LINE広告のターゲティングには、大きく分けて「LINEターゲティング配信」「オーディエンス配信」「類似配信」の3種類がある。

① LINEターゲティング配信
LINEが保持しているユーザーのみなし属性(エリア・年齢・性別・興味関心など)に基づいたターゲティング。

※これらのオーディエンスデータはLINEファミリーサービスにおいて、LINEユーザーが登録した性別、年代、エリア情報とそれらのユーザーの行動履歴(スタンプ購入履歴、LINE公式アカウントの友だち登録履歴など)、
LINE内コンテンツの閲覧傾向やLINE内の広告接触情報をもとに分類した「みなし属性」および、実購買の発生した購買場所を「購買経験」として個人を特定しない形で参考としているものです(「みなし属性」には携帯
キャリア・OSは含まない)。「みなし属性」とは、ユーザーが「LINE」上で購入・使用したスタンプや興味のあるコンテンツのほか、どのようなLINE公式アカウントと友だちになっているかといった傾向をもとに分析
(電話番号、メールアドレス、アドレス帳、トーク内容等の機微情報は含まない)したものです。なお、属性情報の推定は統計的に実施され、特定の個人の識別は行っておりません。また、特定の個人を識別可能な情報の
第三者(広告主等)の提供は実施しておりません。


② オーディエンス配信
いわゆるリターゲティングのようなもの。例えば初回購入をしたユーザーを対象に再度広告を配信することができる。

③ 類似配信
元となるオーディエンスの属性を設定すると、それに類似した新規のユーザーをLINE内で探して配信する方法。

広告配信開始から半年でCV数8.4倍

広告配信開始から半年でCV数8.4倍

スナックミーでは、まず「LINEターゲティング配信」からスタートし、その後「オーディエンス配信」「類似配信」も活用している。

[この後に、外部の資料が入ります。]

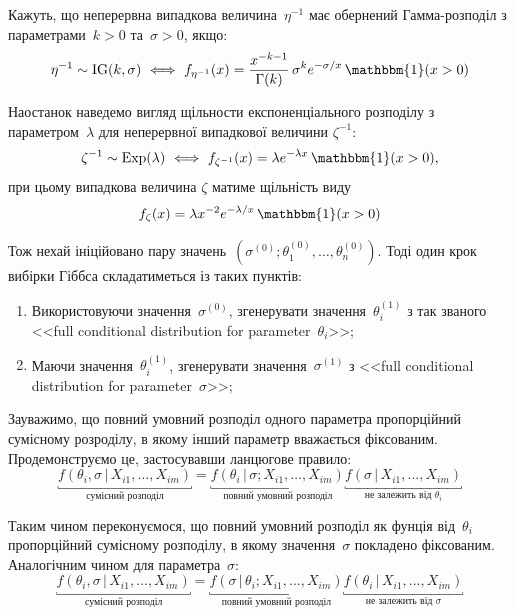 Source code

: Кажуть, що неперервна випадкова величина~$\eta^{-1}$ має обернений Гамма-розподіл з параметрами~$k>0$ та~$\sigma>0$, якщо:
\begin{equation}\label{task 5 - eq: dIG}
    \eta^{-1} \sim \mathrm{IG}(k,\sigma) \ \Longleftrightarrow \ f_{\eta^{-1}}(x) = \frac{x^{-k-1}}{\Gamma(k)}\,\sigma^{k} e^{-\sigma/x}\, \mathbbm{1}(x>0)
\end{equation}

Наостанок наведемо вигляд щільности експоненціального розподілу з параметром~$\lambda$ для неперервної випадкової величини $\zeta^{-1}:$
\begin{equation}\label{task 5 - eq: dExp}
    \zeta^{-1} \sim \mathrm{Exp}(\lambda) \ \Longleftrightarrow \ f_{\zeta^{-1}}(x) = \lambda e^{-\lambda x}\, \mathbbm{1}(x>0),
\end{equation}
при цьому випадкова величина $\zeta$ матиме щільність виду
\begin{equation}\label{task 5 - eq: dInvExp}
    f_{\zeta}(x) = \lambda x^{-2} e^{-\lambda/x}\, \mathbbm{1}(x>0)
\end{equation}

Тож нехай ініційовано пару значень~$\left( \sigma^{(0)};\theta_1^{(0)},\ldots,\theta_n^{(0)} \right)$. Тоді один крок вибірки Гіббса складатиметься із таких пунктів:
\begin{enumerate}
    \item Використовуючи значення~$\sigma^{(0)}$, згенерувати значення~$\theta_i^{(1)}$ з так званого <<full conditional distribution for parameter~$\theta_i$>>; 
    \item Маючи значення~$\theta_i^{(1)}$, згенерувати значення~$\sigma^{(1)}$ з <<full conditional distribution for parameter~$\sigma$>>; 
\end{enumerate}

Зауважимо, що повний умовний розподіл одного параметра пропорційний сумісному розроділу, в якому інший параметр вважається фіксованим. Продемонструємо це, застосувавши ланцюгове правило:
\begin{equation}\label{task 5 - eq: full theta conditional distribution}
    \underbracket{f(\theta_i, \sigma \,|\, X_{i1},\ldots,X_{im})}_{\text{сумісний розподіл}} = \underbracket{f(\theta_i \,|\, \sigma; X_{i1},\ldots,X_{im})}_{\text{повний умовний розподіл}} \underbracket{f(\sigma \,|\, X_{i1},\ldots,X_{im})}_{\text{не залежить від $\theta_i$}}
\end{equation}

Таким чином переконуємося, що повний умовний розподіл як фунція від~$\theta_i$ пропорційний сумісному розподілу, в якому значення~$\sigma$ покладено фіксованим. Аналогічним чином для параметра~$\sigma$:
\begin{equation}\label{task 5 - eq: full sigmaconditional distribution}
    \underbracket{f(\theta_i, \sigma \,|\, X_{i1},\ldots,X_{im})}_{\text{сумісний розподіл}} = \underbracket{f(\sigma \,|\, \theta_i; X_{i1},\ldots,X_{im})}_{\text{повний умовний розподіл}} \underbracket{f(\theta_i \,|\, X_{i1},\ldots,X_{im})}_{\text{не залежить від $\sigma$}}
\end{equation}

尾﨑氏は、「類似配信の活用により、効率良く確度の高いユーザーにアプローチできていると感じている」という。

LINE広告の配信開始直後と比較して、半年後にはコンバージョン数が8.4倍に。現在は、新規獲得件数の3分の1程度がLINE広告経由となっている。LINE広告の活用により、他媒体ではアプローチしにくい高年齢層のユーザー獲得にもつながっているそうだ。年齢層が高いユーザーはLTVが高い傾向があるため、LTV向上にも寄与している。

尾﨑氏は、「他媒体に比べ、LINE広告は、広めのターゲティングでも十分に費用対効果が合う。年齢や性別などで属性を区切るだけでも、効率良く獲得ができるため、広告運用工数の削減にもつながる」とLINE広告のメリットを語る。

スナックミーが、LINE広告の配信開始から半年間でコンバージョン数8.4倍を実現した背景には、キャンペーン構造の見直しやクリエイティブの改善、記事LPの改善を行ったことがある。

キャンペーン構造を見直したことで、ターゲティングの質がクリアになり、コンバージョン率が上がっただけでなく、ムダなクリックが減りCPAも改善。さらに、A/Bテストでクリエイティブの改善を行ったことで、クリック率が向上。遷移先の記事LPを改善して、離脱を減らす取り組みも行ったことも成果につながった。

ベネフィットを訴求するタイトルでCVR2.0倍

ベネフィットを訴求するタイトルでCVR2.0倍

LINE広告には静止画と動画がある。「フォーマットによって掲載面が変わるため、静止画と動画を織り混ぜたり、異なるフォーマットの静止画を複数用意したりして組み合わせを検証してほしい」とLINEの松田氏はアドバイスする。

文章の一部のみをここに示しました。